§ INSTRUCTIONS TO FOLLOW:
With the exception of the pictures, write out the data below precisely.

Source texts of formatted documents:
——

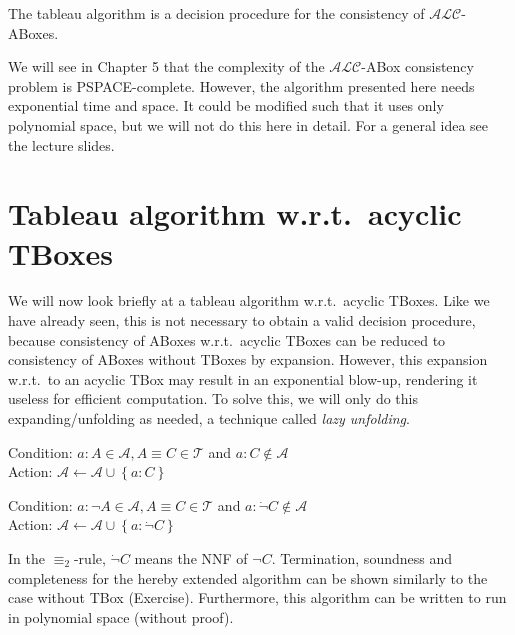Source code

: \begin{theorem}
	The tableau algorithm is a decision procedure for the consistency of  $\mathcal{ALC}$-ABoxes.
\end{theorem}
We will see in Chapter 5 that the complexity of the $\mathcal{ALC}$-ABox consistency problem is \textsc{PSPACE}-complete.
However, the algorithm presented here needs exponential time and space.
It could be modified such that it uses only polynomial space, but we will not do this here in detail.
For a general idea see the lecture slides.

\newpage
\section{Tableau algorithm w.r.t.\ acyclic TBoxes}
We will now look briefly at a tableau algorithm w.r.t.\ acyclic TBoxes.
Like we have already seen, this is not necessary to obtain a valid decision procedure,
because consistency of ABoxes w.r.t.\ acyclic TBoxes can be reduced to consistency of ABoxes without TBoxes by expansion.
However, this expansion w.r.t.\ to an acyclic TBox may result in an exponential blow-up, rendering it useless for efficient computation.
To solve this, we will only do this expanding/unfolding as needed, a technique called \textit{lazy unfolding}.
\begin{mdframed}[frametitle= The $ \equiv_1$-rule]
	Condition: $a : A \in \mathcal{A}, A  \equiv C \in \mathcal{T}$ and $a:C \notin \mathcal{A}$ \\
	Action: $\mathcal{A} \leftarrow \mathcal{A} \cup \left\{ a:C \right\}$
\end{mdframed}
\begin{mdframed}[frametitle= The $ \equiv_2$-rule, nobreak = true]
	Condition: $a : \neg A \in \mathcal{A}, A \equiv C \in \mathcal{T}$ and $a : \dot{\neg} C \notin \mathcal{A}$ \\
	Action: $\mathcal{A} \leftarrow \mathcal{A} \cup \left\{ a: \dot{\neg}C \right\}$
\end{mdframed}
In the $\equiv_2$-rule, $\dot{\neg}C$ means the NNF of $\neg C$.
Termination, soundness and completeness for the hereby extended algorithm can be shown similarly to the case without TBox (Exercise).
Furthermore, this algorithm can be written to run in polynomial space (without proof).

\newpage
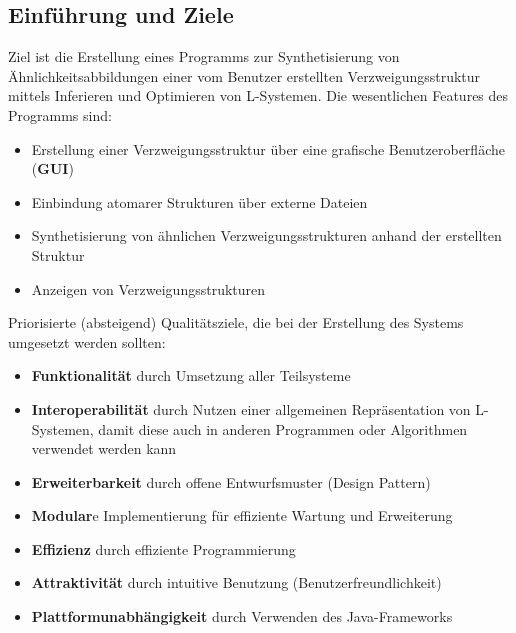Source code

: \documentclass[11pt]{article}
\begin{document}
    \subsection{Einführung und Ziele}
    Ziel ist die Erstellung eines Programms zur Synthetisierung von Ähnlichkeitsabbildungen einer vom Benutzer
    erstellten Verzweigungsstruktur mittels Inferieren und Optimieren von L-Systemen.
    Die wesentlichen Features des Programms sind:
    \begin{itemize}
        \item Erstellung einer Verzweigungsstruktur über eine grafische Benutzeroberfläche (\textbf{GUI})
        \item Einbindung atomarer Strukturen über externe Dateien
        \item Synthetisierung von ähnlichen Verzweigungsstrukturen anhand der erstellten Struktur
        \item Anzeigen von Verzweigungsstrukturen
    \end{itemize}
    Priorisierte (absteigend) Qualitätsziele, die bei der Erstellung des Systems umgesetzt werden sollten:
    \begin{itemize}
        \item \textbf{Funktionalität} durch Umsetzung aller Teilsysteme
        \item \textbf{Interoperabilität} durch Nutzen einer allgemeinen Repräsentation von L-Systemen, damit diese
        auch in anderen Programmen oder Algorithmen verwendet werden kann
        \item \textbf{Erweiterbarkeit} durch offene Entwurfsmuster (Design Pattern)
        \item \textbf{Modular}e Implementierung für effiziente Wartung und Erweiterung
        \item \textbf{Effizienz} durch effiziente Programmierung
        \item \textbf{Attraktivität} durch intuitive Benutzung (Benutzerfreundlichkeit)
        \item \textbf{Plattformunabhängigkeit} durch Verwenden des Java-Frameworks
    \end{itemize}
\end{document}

——

§ RESPONSE:
Source code

: \begin{theorem}
	The tableau algorithm is a decision procedure for the consistency of  $\mathcal{ALC}$-ABoxes.
\end{theorem}
We will see in Chapter 5 that the complexity of the $\mathcal{ALC}$-ABox consistency problem is \textsc{PSPACE}-complete.
However, the algorithm presented here needs exponential time and space.
It could be modified such that it uses only polynomial space, but we will not do this here in detail.
For a general idea see the lecture slides.

\newpage
\section{Tableau algorithm w.r.t.\ acyclic TBoxes}
We will now look briefly at a tableau algorithm w.r.t.\ acyclic TBoxes.
Like we have already seen, this is not necessary to obtain a valid decision procedure,
because consistency of ABoxes w.r.t.\ acyclic TBoxes can be reduced to consistency of ABoxes without TBoxes by expansion.
However, this expansion w.r.t.\ to an acyclic TBox may result in an exponential blow-up, rendering it useless for efficient computation.
To solve this, we will only do this expanding/unfolding as needed, a technique called \textit{lazy unfolding}.
\begin{mdframed}[frametitle= The $ \equiv_1$-rule]
	Condition: $a : A \in \mathcal{A}, A  \equiv C \in \mathcal{T}$ and $a:C \notin \mathcal{A}$ \\
	Action: $\mathcal{A} \leftarrow \mathcal{A} \cup \left\{ a:C \right\}$
\end{mdframed}
\begin{mdframed}[frametitle= The $ \equiv_2$-rule, nobreak = true]
	Condition: $a : \neg A \in \mathcal{A}, A \equiv C \in \mathcal{T}$ and $a : \dot{\neg} C \notin \mathcal{A}$ \\
	Action: $\mathcal{A} \leftarrow \mathcal{A} \cup \left\{ a: \dot{\neg}C \right\}$
\end{mdframed}
In the $\equiv_2$-rule, $\dot{\neg}C$ means the NNF of $\neg C$.
Termination, soundness and completeness for the hereby extended algorithm can be shown similarly to the case without TBox (Exercise).
Furthermore, this algorithm can be written to run in polynomial space (without proof).

\newpage
Source code

: \documentclass[11pt]{article}
\begin{document}
    \subsection{Einführung und Ziele}
    Ziel ist die Erstellung eines Programms zur Synthetisierung von Ähnlichkeitsabbildungen einer vom Benutzer
    erstellten Verzweigungsstruktur mittels Inferieren und Optimieren von L-Systemen.
    Die wesentlichen Features des Programms sind:
    \begin{itemize}
        \item Erstellung einer Verzweigungsstruktur über eine grafische Benutzeroberfläche (\textbf{GUI})
        \item Einbindung atomarer Strukturen über externe Dateien
        \item Synthetisierung von ähnlichen Verzweigungsstrukturen anhand der erstellten Struktur
        \item Anzeigen von Verzweigungsstrukturen
    \end{itemize}
    Priorisierte (absteigend) Qualitätsziele, die bei der Erstellung des Systems umgesetzt werden sollten:
    \begin{itemize}
        \item \textbf{Funktionalität} durch Umsetzung aller Teilsysteme
        \item \textbf{Interoperabilität} durch Nutzen einer allgemeinen Repräsentation von L-Systemen, damit diese
        auch in anderen Programmen oder Algorithmen verwendet werden kann
        \item \textbf{Erweiterbarkeit} durch offene Entwurfsmuster (Design Pattern)
        \item \textbf{Modular}e Implementierung für effiziente Wartung und Erweiterung
        \item \textbf{Effizienz} durch effiziente Programmierung
        \item \textbf{Attraktivität} durch intuitive Benutzung (Benutzerfreundlichkeit)
        \item \textbf{Plattformunabhängigkeit} durch Verwenden des Java-Frameworks
    \end{itemize}
\end{document}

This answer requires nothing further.